Clockers, Richard Price

Clockers CoverIf you happen to be looking for a drug to take up, crack cocaine has a lot to offer. It’s attractions aren’t just the intense thirty minute high but also the paraphernalia that goes with it. This type of pipe smoking lends the pastime a hobby aspect. It also creates career opportunities among vulnerable groups. However, despite these benefits, I think I’ll give the drug a miss because after reading Clockers by Richard Price, I discovered crack cocaine has a fatal downside: it’s a bit morish.

Crime fiction doesn’t feature high in my reading. There is no particular reason for this and I’m sure I’m missing out on a lot.
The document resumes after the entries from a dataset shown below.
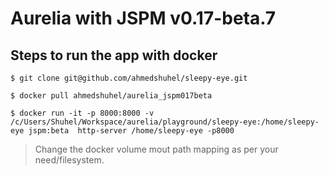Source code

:# Aurelia with JSPM v0.17-beta.7

## Steps to run the app with docker

```shell 
$ git clone git@github.com/ahmedshuhel/sleepy-eye.git

$ docker pull ahmedshuhel/aurelia_jspm017beta

$ docker run -it -p 8000:8000 -v /c/Users/Shuhel/Workspace/aurelia/playground/sleepy-eye:/home/sleepy-eye jspm:beta  http-server /home/sleepy-eye -p8000 

```

> Change the docker volume mout path mapping as per your need/filesystem.
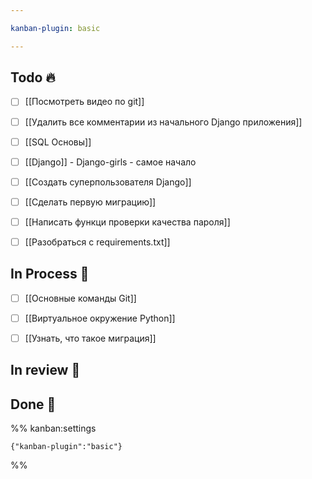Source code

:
 ```yaml
---

kanban-plugin: basic

---
```


## Todo 🔥

- [ ] [[Посмотреть видео по git]]
- [ ] [[Удалить все комментарии из начального Django приложения]]
- [ ] [[SQL Основы]]
- [ ] [[Django]] - Django-girls - самое начало
- [ ] [[Создать суперпользователя Django]]
- [ ] [[Сделать первую миграцию]]
- [ ] [[Написать функци проверки качества пароля]]
- [ ] [[Разобраться с requirements.txt]]


## In Process 🍉

- [ ] [[Основные команды Git]]
- [ ] [[Виртуальное окружение Python]]
- [ ] [[Узнать, что такое миграция]]


## In review 🥇



## Done 🤽





%% kanban:settings
```
{"kanban-plugin":"basic"}
```
%%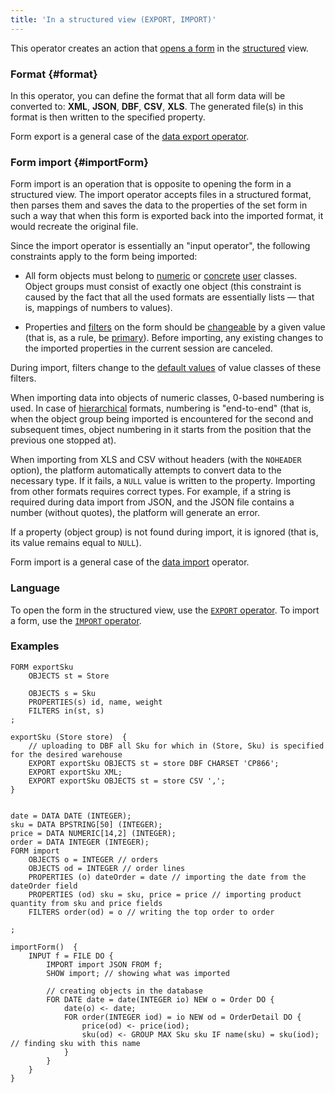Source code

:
 ```yaml
---
title: 'In a structured view (EXPORT, IMPORT)'
---
```


This operator creates an action that [opens a form](Open_form.md) in the [structured](Structured_view.md) view.

### Format {#format}

In this operator, you can define the format that all form data will be converted to:  **XML**, **JSON**, **DBF**, **CSV**, **XLS**. The generated file(s) in this format is then written to the specified property.

Form export is a general case of the  [data export operator](Data_export_EXPORT_.md).

### Form import {#importForm}

Form import is an operation that is opposite to opening the form in a structured view. The import operator accepts files in a structured format, then parses them and saves the data to the properties of the set form in such a way that when this form is exported back into the imported format, it would recreate the original file.

Since the import operator is essentially an "input operator", the following constraints apply to the form being imported:

-   All form objects must belong to  [numeric](Built-in_classes.md#inheritance) or [concrete](User_classes.md#abstract) [user](User_classes.md) classes. Object groups must consist of exactly one object (this constraint is caused by the fact that all the used formats are essentially lists — that is, mappings of numbers to values).

-   Properties and [filters](Form_structure.md#filters) on the form should be [changeable](Property_change_CHANGE_.md) by a given value (that is, as a rule, be [primary](Data_properties_DATA_.md)). Before importing, any existing changes to the imported properties in the current session are canceled.

During import, filters change to the [default values](Built-in_classes.md#defaultvalue) of value classes of these filters.

When importing data into objects of numeric classes, 0-based numbering is used. In case of [hierarchical](Structured_view.md#hierarchy) formats, numbering is "end-to-end" (that is, when the object group being imported is encountered for the second and subsequent times, object numbering in it starts from the position that the previous one stopped at).

When importing from XLS and CSV without headers (with the `NOHEADER` option), the platform automatically attempts to convert data to the necessary type. If it fails, a `NULL` value is written to the property. Importing from other formats requires correct types. For example, if a string is required during data import from JSON, and the JSON file contains a number (without quotes), the platform will generate an error.

If a property (object group) is not found during import, it is ignored (that is, its value remains equal to `NULL`).

Form import is a general case of the [data import](Data_import_IMPORT_.md) operator.

### Language

To open the form in the structured view, use the [`EXPORT` operator](EXPORT_operator.md). To import a form, use the [`IMPORT` operator](IMPORT_operator.md).

### Examples

```lsf
FORM exportSku
    OBJECTS st = Store

    OBJECTS s = Sku
    PROPERTIES(s) id, name, weight
    FILTERS in(st, s)
;

exportSku (Store store)  {
    // uploading to DBF all Sku for which in (Store, Sku) is specified for the desired warehouse
    EXPORT exportSku OBJECTS st = store DBF CHARSET 'CP866';
    EXPORT exportSku XML;
    EXPORT exportSku OBJECTS st = store CSV ',';
}
```

```lsf

date = DATA DATE (INTEGER);
sku = DATA BPSTRING[50] (INTEGER);
price = DATA NUMERIC[14,2] (INTEGER);
order = DATA INTEGER (INTEGER);
FORM import
    OBJECTS o = INTEGER // orders
    OBJECTS od = INTEGER // order lines
    PROPERTIES (o) dateOrder = date // importing the date from the dateOrder field
    PROPERTIES (od) sku = sku, price = price // importing product quantity from sku and price fields
    FILTERS order(od) = o // writing the top order to order

;

importForm()  {
    INPUT f = FILE DO {
        IMPORT import JSON FROM f;
        SHOW import; // showing what was imported

        // creating objects in the database
        FOR DATE date = date(INTEGER io) NEW o = Order DO {
            date(o) <- date;
            FOR order(INTEGER iod) = io NEW od = OrderDetail DO {
                price(od) <- price(iod);
                sku(od) <- GROUP MAX Sku sku IF name(sku) = sku(iod); // finding sku with this name
            }
        }
    }
}
```
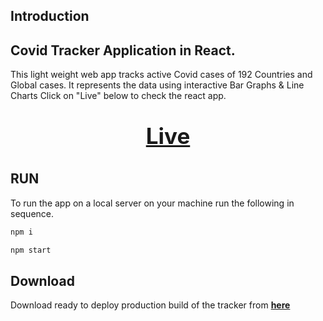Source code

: 
## Introduction
Covid Tracker Application in React.
---
This light weight web app tracks active Covid cases of 192 Countries and Global cases. It represents the data using interactive Bar Graphs & Line Charts
Click on "Live" below to check the react app.

<p style="text-align: center; font-size:35px; font-weight:bold" ><a href="https://corona-watch.netlify.app/">Live</a></p>


## RUN
To run the app on a local server on your machine run the following in sequence.
```bash
npm i 
``` 
```bash 
npm start
```

## Download

Download ready to deploy production build of the tracker from **[here](https://github.com/dh00mk3tu/covid-tracker/releases/download/releasev1/releasev1.zip)**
The trouble with genre fiction is that it exists on its own. There are few references from other books which lead me to this remote but happy valley. So it takes an exceptional crime novel to gain my attention.

According to the blurb, Clockers is the inspiration behind The Wire. In fact Richard Price was one of the writers of this TV series. I’ve never got round to watching it because I’ve never warmed to the American big-tough-guy-in-a-big-tough-city thing. But Clockers is different. Here, nobody is tough, or sexy, or witty, or handsome, or charismatic. It’s a little like real life in that way. And real life is what happens in the projects of a New York suburb called Dempsey, most of whose denizens have succumbed to the pleasures of the pipe.
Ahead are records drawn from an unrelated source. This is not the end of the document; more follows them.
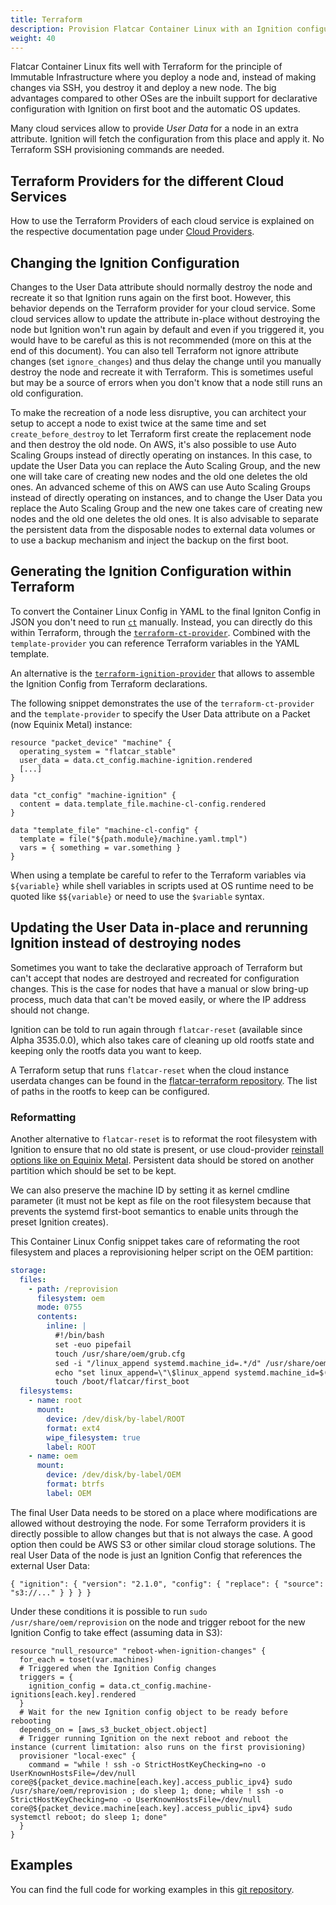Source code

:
 ```yaml
---
title: Terraform
description: Provision Flatcar Container Linux with an Ignition configuration through Terraform
weight: 40
---
```


Flatcar Container Linux fits well with Terraform for the principle of Immutable Infrastructure where you deploy a node and, instead of making changes via SSH, you destroy it and deploy a new node.
The big advantages compared to other OSes are the inbuilt support for declarative configuration with Ignition on first boot and the automatic OS updates.

Many cloud services allow to provide _User Data_ for a node in an extra attribute. Ignition will fetch the configuration from this place and apply it. No Terraform SSH provisioning commands are needed.

## Terraform Providers for the different Cloud Services

How to use the Terraform Providers of each cloud service is explained on the respective documentation page under [Cloud Providers][cloud].

## Changing the Ignition Configuration

Changes to the User Data attribute should normally destroy the node and recreate it so that Ignition runs again on the first boot.
However, this behavior depends on the Terraform provider for your cloud service.
Some cloud services allow to update the attribute in-place without destroying the node but Ignition won't run again by default and even if you triggered it, you would have to be careful as this is not recommended (more on this at the end of this document).
You can also tell Terraform not ignore attribute changes (set `ignore_changes`) and thus delay the change until you manually destroy the node and recreate it with Terraform.
This is sometimes useful but may be a source of errors when you don't know that a node still runs an old configuration.

To make the recreation of a node less disruptive, you can architect your setup to accept a node to exist twice at the same time and set `create_before_destroy` to let Terraform first create the replacement node and then destroy the old node.
On AWS, it's also possible to use Auto Scaling Groups instead of directly operating on instances. In this case, to update the User Data you can replace the Auto Scaling Group, and the new one will take care of creating new nodes and the old one deletes the old ones.
An advanced scheme of this on AWS can use Auto Scaling Groups instead of directly operating on instances, and to change the User Data you replace the Auto Scaling Group and the new one takes care of creating new nodes and the old one deletes the old ones.
It is also advisable to separate the persistent data from the disposable nodes to external data volumes or to use a backup mechanism and inject the backup on the first boot.

## Generating the Ignition Configuration within Terraform

To convert the Container Linux Config in YAML to the final Igniton Config in JSON you don't need to run [`ct`][ct] manually. Instead, you can directly do this within Terraform, through the [`terraform-ct-provider`][terraform-ct-provider].
Combined with the `template-provider` you can reference Terraform variables in the YAML template.

An alternative is the [`terraform-ignition-provider`][terraform-ignition-provider] that allows to assemble the Ignition Config from Terraform declarations.

The following snippet demonstrates the use of the `terraform-ct-provider` and the `template-provider` to specify the User Data attribute on a Packet (now Equinix Metal) instance:

```
resource "packet_device" "machine" {
  operating_system = "flatcar_stable"
  user_data = data.ct_config.machine-ignition.rendered
  [...]
}

data "ct_config" "machine-ignition" {
  content = data.template_file.machine-cl-config.rendered
}

data "template_file" "machine-cl-config" {
  template = file("${path.module}/machine.yaml.tmpl")
  vars = { something = var.something }
}
```

When using a template be careful to refer to the Terraform variables via `${variable}` while shell variables in scripts used at OS runtime need to be quoted like `$${variable}` or need to use the `$variable` syntax.

## Updating the User Data in-place and rerunning Ignition instead of destroying nodes

Sometimes you want to take the declarative approach of Terraform but can't accept that nodes are destroyed and recreated for configuration changes.
This is the case for nodes that have a manual or slow bring-up process, much data that can't be moved easily, or where the IP address should not change.

Ignition can be told to run again through `flatcar-reset` (available since Alpha 3535.0.0), which also takes care of cleaning up old rootfs state and keeping only the rootfs data you want to keep.

A Terraform setup that runs `flatcar-reset` when the cloud instance userdata changes can be found in the [flatcar-terraform repository][example-repo].
The list of paths in the rootfs to keep can be configured.

### Reformatting

Another alternative to `flatcar-reset` is to reformat the root filesystem with Ignition to ensure that no old state is present, or use cloud-provider [reinstall options like on Equinix Metal](https://registry.terraform.io/providers/equinix/equinix/latest/docs/resources/equinix_metal_device#reinstall).
Persistent data should be stored on another partition which should be set to be kept.

We can also preserve the machine ID by setting it as kernel cmdline parameter (it must not be kept as file on the root filesystem because that prevents the systemd first-boot semantics to enable units through the preset Ignition creates).

This Container Linux Config snippet takes care of reformating the root filesystem and places a reprovisioning helper script on the OEM partition:

```yaml
storage:
  files:
    - path: /reprovision
      filesystem: oem
      mode: 0755
      contents:
        inline: |
          #!/bin/bash
          set -euo pipefail
          touch /usr/share/oem/grub.cfg
          sed -i "/linux_append systemd.machine_id=.*/d" /usr/share/oem/grub.cfg
          echo "set linux_append=\"\$linux_append systemd.machine_id=$(cat /etc/machine-id)\"" >> /usr/share/oem/grub.cfg
          touch /boot/flatcar/first_boot
  filesystems:
    - name: root
      mount:
        device: /dev/disk/by-label/ROOT
        format: ext4
        wipe_filesystem: true
        label: ROOT
    - name: oem
      mount:
        device: /dev/disk/by-label/OEM
        format: btrfs
        label: OEM
```

The final User Data needs to be stored on a place where modifications are allowed without destroying the node.
For some Terraform providers it is directly possible to allow changes but that is not always the case.
A good option then could be AWS S3 or other similar cloud storage solutions.
The real User Data of the node is just an Ignition Config that references the external User Data:

```
{ "ignition": { "version": "2.1.0", "config": { "replace": { "source": "s3://..." } } } }
```

Under these conditions it is possible to run `sudo /usr/share/oem/reprovision` on the node and trigger reboot for the new Ignition Config to take effect (assuming data in S3):

```
resource "null_resource" "reboot-when-ignition-changes" {
  for_each = toset(var.machines)
  # Triggered when the Ignition Config changes
  triggers = {
    ignition_config = data.ct_config.machine-ignitions[each.key].rendered
  }
  # Wait for the new Ignition config object to be ready before rebooting
  depends_on = [aws_s3_bucket_object.object]
  # Trigger running Ignition on the next reboot and reboot the instance (current limitation: also runs on the first provisioning)
  provisioner "local-exec" {
    command = "while ! ssh -o StrictHostKeyChecking=no -o UserKnownHostsFile=/dev/null core@${packet_device.machine[each.key].access_public_ipv4} sudo /usr/share/oem/reprovision ; do sleep 1; done; while ! ssh -o StrictHostKeyChecking=no -o UserKnownHostsFile=/dev/null core@${packet_device.machine[each.key].access_public_ipv4} sudo systemctl reboot; do sleep 1; done"
  }
}
```

## Examples

You can find the full code for working examples in this [git repository][example-repo].


[cloud]: ../../installing/cloud/
[ct]: ../container-linux-config-transpiler/
[terraform-ct-provider]: https://registry.terraform.io/providers/poseidon/ct/latest
[terraform-ignition-provider]: https://www.terraform.io/docs/providers/ignition/index.html
[boot-process]: ../ignition/boot-process/#reprovisioning
[example-repo]: https://github.com/kinvolk/flatcar-terraform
The book is set, and was first published, in 1992. The dealers communicate by call boxes and pagers. The action is primarily in the dialogue which explains why Clockers transferred to television as The Wire so successfully. 

The story centres on Strike, a nineteen year old crack cocaine dealer called Ronald Dunham but is known through most of the story by his street name, Strike. On the streets of Dempsey, there are no surnames. Throughout the story there is little reference to the outside. It’s as if nothing else matters.

Banks offer us consolidation loans. These put all your card debts into one so there is only one debt to worry about. Addiction to crack cocaine does something similar. Instead of worrying about work, money, health and relationships the addict worries about just one thing: the next fix. In this complex world, the addict has a much simplified life.

Strike occupies a lowly, customer-facing position known as a ‘clocker’. His boss Rodney, is pleased with Strike’s work especially his innovative marketing ideas such as Happy Hour and Starter Kits. Strike also keeps the three golden rules of drug dealing. If dear reader, you happen to be contemplating such a career you may wish to make a note of them: 1) trust no-one 2) maintain good quality and 3) don’t do the product.

The strange thing about Strike is that he never expresses emotion. So we neither like nor dislike him. If he does feel anything it is fear but this is suppressed. There doesn’t even seem to me much lust or yearning for friendship or greed. Dealers cannot bank their earnings and they cannot draw attention to their wealth so it’s all in the form of cash ‘rolls’. These are either in their pockets or stashed in an elaborate system of hiding places.

And yet the dealers never have the courage or imagination to escape. America is a big country. Couldn’t they get a bus somewhere and start afresh? This thought does occur to Strike but he feels an irresistible force pushing him to return to his life as a clocker.

There is one other character crucial to the story and that is Rocco, a Homicide cop or as he’s referred to throughout, a Homicide. Rocco is investigating a murder which is at the centre of the story. Drug dealing is outside his domain so he pays no attention to it unless it directly relates to a murder.

A good story has to have the main character go through a change. And this happens in Clockers, but not until the last few of the 360 pages. 

In London we also have crack cocaine and gang crime. But it somehow seems different here. The projects occupy whole swathes of cities whereas in London, council estates are interspersed with private housing so council tenants don’t feel such a sense of isolation. But the US has the advantage of offering a huge hinterland in which to escape and start again. It is the land of reinvention. Strike realises this at the end. But what took him so long?